- _Prompt_
From first line to last, retype the data exactly.

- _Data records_
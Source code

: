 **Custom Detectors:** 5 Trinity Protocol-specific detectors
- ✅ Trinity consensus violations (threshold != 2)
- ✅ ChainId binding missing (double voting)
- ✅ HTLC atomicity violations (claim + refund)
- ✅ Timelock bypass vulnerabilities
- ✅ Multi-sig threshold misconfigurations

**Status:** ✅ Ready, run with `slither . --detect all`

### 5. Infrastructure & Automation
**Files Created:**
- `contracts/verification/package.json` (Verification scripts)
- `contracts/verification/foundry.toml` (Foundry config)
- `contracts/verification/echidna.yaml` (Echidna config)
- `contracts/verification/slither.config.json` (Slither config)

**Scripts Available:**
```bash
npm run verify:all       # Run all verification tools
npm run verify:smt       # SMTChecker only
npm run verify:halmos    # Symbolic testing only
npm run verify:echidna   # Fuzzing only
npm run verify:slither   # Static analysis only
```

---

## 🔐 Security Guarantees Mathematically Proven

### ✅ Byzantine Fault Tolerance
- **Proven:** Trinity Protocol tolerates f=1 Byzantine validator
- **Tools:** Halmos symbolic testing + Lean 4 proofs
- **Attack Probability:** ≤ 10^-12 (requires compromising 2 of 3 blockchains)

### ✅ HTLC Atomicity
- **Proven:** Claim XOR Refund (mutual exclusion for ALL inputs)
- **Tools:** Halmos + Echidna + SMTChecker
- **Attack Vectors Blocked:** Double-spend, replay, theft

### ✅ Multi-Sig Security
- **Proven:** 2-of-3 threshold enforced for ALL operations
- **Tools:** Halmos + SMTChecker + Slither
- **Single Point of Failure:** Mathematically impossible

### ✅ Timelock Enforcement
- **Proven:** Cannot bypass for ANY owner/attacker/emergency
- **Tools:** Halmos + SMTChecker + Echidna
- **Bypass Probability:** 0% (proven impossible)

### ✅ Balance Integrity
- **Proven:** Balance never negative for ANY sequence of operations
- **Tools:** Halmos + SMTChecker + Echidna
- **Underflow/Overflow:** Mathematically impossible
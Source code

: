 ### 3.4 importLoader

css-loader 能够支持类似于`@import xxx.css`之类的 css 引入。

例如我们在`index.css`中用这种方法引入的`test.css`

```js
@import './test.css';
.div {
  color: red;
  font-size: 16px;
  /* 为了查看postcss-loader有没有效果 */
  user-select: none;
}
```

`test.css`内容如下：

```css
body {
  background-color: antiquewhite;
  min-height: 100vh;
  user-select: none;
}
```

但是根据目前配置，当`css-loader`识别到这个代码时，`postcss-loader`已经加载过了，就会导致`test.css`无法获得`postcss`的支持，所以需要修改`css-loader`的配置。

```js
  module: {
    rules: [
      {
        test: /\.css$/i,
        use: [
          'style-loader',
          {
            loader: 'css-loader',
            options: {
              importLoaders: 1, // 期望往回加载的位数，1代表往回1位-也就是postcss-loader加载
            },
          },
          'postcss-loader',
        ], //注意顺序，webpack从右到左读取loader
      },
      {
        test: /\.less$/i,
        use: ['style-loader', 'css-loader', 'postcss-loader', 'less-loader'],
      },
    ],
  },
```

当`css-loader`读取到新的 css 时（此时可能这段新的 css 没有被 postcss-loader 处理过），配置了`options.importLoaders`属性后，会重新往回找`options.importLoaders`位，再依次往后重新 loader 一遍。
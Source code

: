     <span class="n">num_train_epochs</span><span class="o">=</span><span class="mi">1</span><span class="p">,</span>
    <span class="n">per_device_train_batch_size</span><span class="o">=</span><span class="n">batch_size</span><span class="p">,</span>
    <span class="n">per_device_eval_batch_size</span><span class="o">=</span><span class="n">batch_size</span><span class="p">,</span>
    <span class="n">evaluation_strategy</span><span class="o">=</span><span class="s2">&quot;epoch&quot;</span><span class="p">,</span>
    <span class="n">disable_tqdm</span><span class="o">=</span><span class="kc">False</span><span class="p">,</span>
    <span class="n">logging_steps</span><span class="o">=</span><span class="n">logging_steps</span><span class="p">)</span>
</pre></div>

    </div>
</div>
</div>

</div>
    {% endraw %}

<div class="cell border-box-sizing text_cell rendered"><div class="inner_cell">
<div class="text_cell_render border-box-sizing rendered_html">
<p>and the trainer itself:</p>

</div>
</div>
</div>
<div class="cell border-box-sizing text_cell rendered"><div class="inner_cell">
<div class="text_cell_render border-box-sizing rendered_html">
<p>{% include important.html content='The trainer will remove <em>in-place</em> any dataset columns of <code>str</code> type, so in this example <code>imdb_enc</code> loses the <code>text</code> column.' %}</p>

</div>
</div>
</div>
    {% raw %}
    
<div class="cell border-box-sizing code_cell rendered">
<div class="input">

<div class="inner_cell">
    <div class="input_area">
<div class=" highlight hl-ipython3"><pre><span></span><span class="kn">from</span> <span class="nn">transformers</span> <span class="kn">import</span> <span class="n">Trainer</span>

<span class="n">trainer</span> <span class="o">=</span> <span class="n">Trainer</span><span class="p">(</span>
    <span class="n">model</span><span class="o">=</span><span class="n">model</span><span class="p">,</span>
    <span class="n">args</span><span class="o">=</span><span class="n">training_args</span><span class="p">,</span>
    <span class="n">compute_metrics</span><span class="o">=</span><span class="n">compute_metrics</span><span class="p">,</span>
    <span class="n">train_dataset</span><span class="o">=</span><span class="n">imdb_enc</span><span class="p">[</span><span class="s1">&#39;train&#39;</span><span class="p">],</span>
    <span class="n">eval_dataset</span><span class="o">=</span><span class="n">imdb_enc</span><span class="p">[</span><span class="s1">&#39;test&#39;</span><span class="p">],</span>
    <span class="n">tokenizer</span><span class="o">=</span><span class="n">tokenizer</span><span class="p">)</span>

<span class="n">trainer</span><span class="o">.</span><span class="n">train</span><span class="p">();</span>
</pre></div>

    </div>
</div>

- _Written solution_
Source code

: **Custom Detectors:** 5 Trinity Protocol-specific detectors
- ✅ Trinity consensus violations (threshold != 2)
- ✅ ChainId binding missing (double voting)
- ✅ HTLC atomicity violations (claim + refund)
- ✅ Timelock bypass vulnerabilities
- ✅ Multi-sig threshold misconfigurations

**Status:** ✅ Ready, run with `slither . --detect all`

### 5. Infrastructure & Automation
**Files Created:**
- `contracts/verification/package.json` (Verification scripts)
- `contracts/verification/foundry.toml` (Foundry config)
- `contracts/verification/echidna.yaml` (Echidna config)
- `contracts/verification/slither.config.json` (Slither config)

**Scripts Available:**
```bash
npm run verify:all       # Run all verification tools
npm run verify:smt       # SMTChecker only
npm run verify:halmos    # Symbolic testing only
npm run verify:echidna   # Fuzzing only
npm run verify:slither   # Static analysis only
```

---

## 🔐 Security Guarantees Mathematically Proven

### ✅ Byzantine Fault Tolerance
- **Proven:** Trinity Protocol tolerates f=1 Byzantine validator
- **Tools:** Halmos symbolic testing + Lean 4 proofs
- **Attack Probability:** ≤ 10^-12 (requires compromising 2 of 3 blockchains)

### ✅ HTLC Atomicity
- **Proven:** Claim XOR Refund (mutual exclusion for ALL inputs)
- **Tools:** Halmos + Echidna + SMTChecker
- **Attack Vectors Blocked:** Double-spend, replay, theft

### ✅ Multi-Sig Security
- **Proven:** 2-of-3 threshold enforced for ALL operations
- **Tools:** Halmos + SMTChecker + Slither
- **Single Point of Failure:** Mathematically impossible

### ✅ Timelock Enforcement
- **Proven:** Cannot bypass for ANY owner/attacker/emergency
- **Tools:** Halmos + SMTChecker + Echidna
- **Bypass Probability:** 0% (proven impossible)

### ✅ Balance Integrity
- **Proven:** Balance never negative for ANY sequence of operations
- **Tools:** Halmos + SMTChecker + Echidna
- **Underflow/Overflow:** Mathematically impossible
Source code

: ### 3.4 importLoader

css-loader 能够支持类似于`@import xxx.css`之类的 css 引入。

例如我们在`index.css`中用这种方法引入的`test.css`

```js
@import './test.css';
.div {
  color: red;
  font-size: 16px;
  /* 为了查看postcss-loader有没有效果 */
  user-select: none;
}
```

`test.css`内容如下：

```css
body {
  background-color: antiquewhite;
  min-height: 100vh;
  user-select: none;
}
```

但是根据目前配置，当`css-loader`识别到这个代码时，`postcss-loader`已经加载过了，就会导致`test.css`无法获得`postcss`的支持，所以需要修改`css-loader`的配置。

```js
  module: {
    rules: [
      {
        test: /\.css$/i,
        use: [
          'style-loader',
          {
            loader: 'css-loader',
            options: {
              importLoaders: 1, // 期望往回加载的位数，1代表往回1位-也就是postcss-loader加载
            },
          },
          'postcss-loader',
        ], //注意顺序，webpack从右到左读取loader
      },
      {
        test: /\.less$/i,
        use: ['style-loader', 'css-loader', 'postcss-loader', 'less-loader'],
      },
    ],
  },
```

当`css-loader`读取到新的 css 时（此时可能这段新的 css 没有被 postcss-loader 处理过），配置了`options.importLoaders`属性后，会重新往回找`options.importLoaders`位，再依次往后重新 loader 一遍。
Source code

:     <span class="n">num_train_epochs</span><span class="o">=</span><span class="mi">1</span><span class="p">,</span>
    <span class="n">per_device_train_batch_size</span><span class="o">=</span><span class="n">batch_size</span><span class="p">,</span>
    <span class="n">per_device_eval_batch_size</span><span class="o">=</span><span class="n">batch_size</span><span class="p">,</span>
    <span class="n">evaluation_strategy</span><span class="o">=</span><span class="s2">&quot;epoch&quot;</span><span class="p">,</span>
    <span class="n">disable_tqdm</span><span class="o">=</span><span class="kc">False</span><span class="p">,</span>
    <span class="n">logging_steps</span><span class="o">=</span><span class="n">logging_steps</span><span class="p">)</span>
</pre></div>

    </div>
</div>
</div>

</div>
    {% endraw %}

<div class="cell border-box-sizing text_cell rendered"><div class="inner_cell">
<div class="text_cell_render border-box-sizing rendered_html">
<p>and the trainer itself:</p>

</div>
</div>
</div>
<div class="cell border-box-sizing text_cell rendered"><div class="inner_cell">
<div class="text_cell_render border-box-sizing rendered_html">
<p>{% include important.html content='The trainer will remove <em>in-place</em> any dataset columns of <code>str</code> type, so in this example <code>imdb_enc</code> loses the <code>text</code> column.' %}</p>

</div>
</div>
</div>
    {% raw %}
    
<div class="cell border-box-sizing code_cell rendered">
<div class="input">

<div class="inner_cell">
    <div class="input_area">
<div class=" highlight hl-ipython3"><pre><span></span><span class="kn">from</span> <span class="nn">transformers</span> <span class="kn">import</span> <span class="n">Trainer</span>

<span class="n">trainer</span> <span class="o">=</span> <span class="n">Trainer</span><span class="p">(</span>
    <span class="n">model</span><span class="o">=</span><span class="n">model</span><span class="p">,</span>
    <span class="n">args</span><span class="o">=</span><span class="n">training_args</span><span class="p">,</span>
    <span class="n">compute_metrics</span><span class="o">=</span><span class="n">compute_metrics</span><span class="p">,</span>
    <span class="n">train_dataset</span><span class="o">=</span><span class="n">imdb_enc</span><span class="p">[</span><span class="s1">&#39;train&#39;</span><span class="p">],</span>
    <span class="n">eval_dataset</span><span class="o">=</span><span class="n">imdb_enc</span><span class="p">[</span><span class="s1">&#39;test&#39;</span><span class="p">],</span>
    <span class="n">tokenizer</span><span class="o">=</span><span class="n">tokenizer</span><span class="p">)</span>

<span class="n">trainer</span><span class="o">.</span><span class="n">train</span><span class="p">();</span>
</pre></div>

    </div>
</div>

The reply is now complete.